## [Goal of the exercise]
Some of the lines below need repeating. Reproduce exactly those between the lines holding "auf $\infty$ ausgeweitet werden." and "Für die Darstellung", inclusive.

## [Stored data entries]
------------------------------------

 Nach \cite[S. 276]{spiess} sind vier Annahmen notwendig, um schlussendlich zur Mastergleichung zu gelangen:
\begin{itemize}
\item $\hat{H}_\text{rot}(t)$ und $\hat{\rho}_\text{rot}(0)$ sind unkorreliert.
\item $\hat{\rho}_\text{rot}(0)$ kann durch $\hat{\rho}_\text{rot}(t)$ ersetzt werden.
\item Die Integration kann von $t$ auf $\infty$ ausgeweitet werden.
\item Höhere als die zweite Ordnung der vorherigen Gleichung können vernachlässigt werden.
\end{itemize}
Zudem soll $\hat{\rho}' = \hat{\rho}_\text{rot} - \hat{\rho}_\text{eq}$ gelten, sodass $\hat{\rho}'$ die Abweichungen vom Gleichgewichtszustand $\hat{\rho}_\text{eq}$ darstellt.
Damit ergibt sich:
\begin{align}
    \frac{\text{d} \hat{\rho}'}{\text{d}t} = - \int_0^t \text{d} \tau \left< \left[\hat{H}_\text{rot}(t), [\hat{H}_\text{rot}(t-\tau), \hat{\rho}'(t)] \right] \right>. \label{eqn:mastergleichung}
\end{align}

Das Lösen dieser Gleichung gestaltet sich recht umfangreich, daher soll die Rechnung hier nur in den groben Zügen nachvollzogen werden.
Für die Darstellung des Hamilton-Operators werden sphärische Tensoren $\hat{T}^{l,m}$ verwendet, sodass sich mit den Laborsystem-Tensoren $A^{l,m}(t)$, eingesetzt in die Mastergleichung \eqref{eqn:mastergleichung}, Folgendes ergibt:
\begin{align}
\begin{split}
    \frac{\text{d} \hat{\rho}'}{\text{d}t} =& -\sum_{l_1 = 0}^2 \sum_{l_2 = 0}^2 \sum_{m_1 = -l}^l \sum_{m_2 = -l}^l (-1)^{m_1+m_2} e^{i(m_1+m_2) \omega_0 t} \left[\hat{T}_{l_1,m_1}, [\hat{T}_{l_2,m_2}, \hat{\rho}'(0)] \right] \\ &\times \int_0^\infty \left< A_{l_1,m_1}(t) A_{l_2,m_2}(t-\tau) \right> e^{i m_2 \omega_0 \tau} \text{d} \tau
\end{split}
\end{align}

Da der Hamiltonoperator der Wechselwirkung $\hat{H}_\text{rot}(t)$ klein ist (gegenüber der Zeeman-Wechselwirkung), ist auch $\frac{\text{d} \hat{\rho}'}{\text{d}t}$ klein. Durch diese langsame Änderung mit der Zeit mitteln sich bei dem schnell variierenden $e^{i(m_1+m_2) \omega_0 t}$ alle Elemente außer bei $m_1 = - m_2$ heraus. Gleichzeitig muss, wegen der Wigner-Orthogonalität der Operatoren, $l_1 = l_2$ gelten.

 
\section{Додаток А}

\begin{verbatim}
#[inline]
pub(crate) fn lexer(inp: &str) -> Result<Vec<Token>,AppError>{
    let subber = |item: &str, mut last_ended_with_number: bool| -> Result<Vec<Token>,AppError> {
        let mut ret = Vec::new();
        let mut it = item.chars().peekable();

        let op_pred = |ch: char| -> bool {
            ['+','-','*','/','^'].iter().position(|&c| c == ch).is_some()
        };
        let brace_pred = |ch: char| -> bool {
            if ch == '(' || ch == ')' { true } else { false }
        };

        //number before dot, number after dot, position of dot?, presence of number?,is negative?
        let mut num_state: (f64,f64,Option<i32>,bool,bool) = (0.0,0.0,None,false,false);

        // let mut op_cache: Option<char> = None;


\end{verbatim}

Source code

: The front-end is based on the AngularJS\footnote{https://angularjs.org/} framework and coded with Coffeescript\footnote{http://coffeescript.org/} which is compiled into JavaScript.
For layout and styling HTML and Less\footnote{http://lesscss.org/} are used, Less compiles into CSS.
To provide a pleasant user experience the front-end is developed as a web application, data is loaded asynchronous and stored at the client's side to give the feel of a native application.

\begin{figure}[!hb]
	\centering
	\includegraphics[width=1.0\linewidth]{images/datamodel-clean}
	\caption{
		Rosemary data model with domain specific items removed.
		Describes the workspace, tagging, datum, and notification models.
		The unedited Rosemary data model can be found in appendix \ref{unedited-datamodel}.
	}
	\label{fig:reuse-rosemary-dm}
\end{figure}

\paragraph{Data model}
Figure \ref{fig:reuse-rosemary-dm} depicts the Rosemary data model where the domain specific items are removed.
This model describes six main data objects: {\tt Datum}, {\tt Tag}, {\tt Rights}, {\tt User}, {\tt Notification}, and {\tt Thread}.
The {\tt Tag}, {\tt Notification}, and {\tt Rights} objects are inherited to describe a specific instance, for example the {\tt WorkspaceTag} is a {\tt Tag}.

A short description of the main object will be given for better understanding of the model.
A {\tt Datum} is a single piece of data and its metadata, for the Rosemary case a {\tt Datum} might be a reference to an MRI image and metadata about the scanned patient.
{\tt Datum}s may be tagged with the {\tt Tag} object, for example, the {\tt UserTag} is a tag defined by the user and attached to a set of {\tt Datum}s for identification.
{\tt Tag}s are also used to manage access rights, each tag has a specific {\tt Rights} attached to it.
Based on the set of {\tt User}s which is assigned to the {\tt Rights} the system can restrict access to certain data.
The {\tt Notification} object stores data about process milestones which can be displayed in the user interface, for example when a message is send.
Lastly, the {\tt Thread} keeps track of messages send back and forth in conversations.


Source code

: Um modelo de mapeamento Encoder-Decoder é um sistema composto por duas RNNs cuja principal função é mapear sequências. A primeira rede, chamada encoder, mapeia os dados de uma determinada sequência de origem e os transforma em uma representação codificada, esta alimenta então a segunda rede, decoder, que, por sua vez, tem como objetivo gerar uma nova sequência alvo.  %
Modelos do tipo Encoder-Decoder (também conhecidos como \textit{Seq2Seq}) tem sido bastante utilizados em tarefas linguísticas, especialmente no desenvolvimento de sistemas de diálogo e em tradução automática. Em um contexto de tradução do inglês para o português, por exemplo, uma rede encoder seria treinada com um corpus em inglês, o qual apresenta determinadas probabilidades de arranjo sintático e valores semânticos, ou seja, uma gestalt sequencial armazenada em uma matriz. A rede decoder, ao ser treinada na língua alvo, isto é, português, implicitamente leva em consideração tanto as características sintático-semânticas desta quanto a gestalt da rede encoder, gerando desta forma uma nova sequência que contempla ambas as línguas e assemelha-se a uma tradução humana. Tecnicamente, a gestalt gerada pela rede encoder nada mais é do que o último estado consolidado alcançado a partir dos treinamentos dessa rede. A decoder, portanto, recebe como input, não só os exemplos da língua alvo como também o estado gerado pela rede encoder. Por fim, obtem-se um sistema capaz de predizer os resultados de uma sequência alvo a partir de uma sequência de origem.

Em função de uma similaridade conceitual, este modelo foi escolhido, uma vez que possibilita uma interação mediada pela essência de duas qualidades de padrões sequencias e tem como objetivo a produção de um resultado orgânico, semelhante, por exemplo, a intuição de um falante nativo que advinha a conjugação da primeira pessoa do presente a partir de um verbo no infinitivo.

------------------------------------

## [Answer below]
\item Die Integration kann von $t$ auf $\infty$ ausgeweitet werden.
\item Höhere als die zweite Ordnung der vorherigen Gleichung können vernachlässigt werden.
\end{itemize}
Zudem soll $\hat{\rho}' = \hat{\rho}_\text{rot} - \hat{\rho}_\text{eq}$ gelten, sodass $\hat{\rho}'$ die Abweichungen vom Gleichgewichtszustand $\hat{\rho}_\text{eq}$ darstellt.
Damit ergibt sich:
\begin{align}
    \frac{\text{d} \hat{\rho}'}{\text{d}t} = - \int_0^t \text{d} \tau \left< \left[\hat{H}_\text{rot}(t), [\hat{H}_\text{rot}(t-\tau), \hat{\rho}'(t)] \right] \right>. \label{eqn:mastergleichung}
\end{align}

Das Lösen dieser Gleichung gestaltet sich recht umfangreich, daher soll die Rechnung hier nur in den groben Zügen nachvollzogen werden.
Für die Darstellung des Hamilton-Operators werden sphärische Tensoren $\hat{T}^{l,m}$ verwendet, sodass sich mit den Laborsystem-Tensoren $A^{l,m}(t)$, eingesetzt in die Mastergleichung \eqref{eqn:mastergleichung}, Folgendes ergibt:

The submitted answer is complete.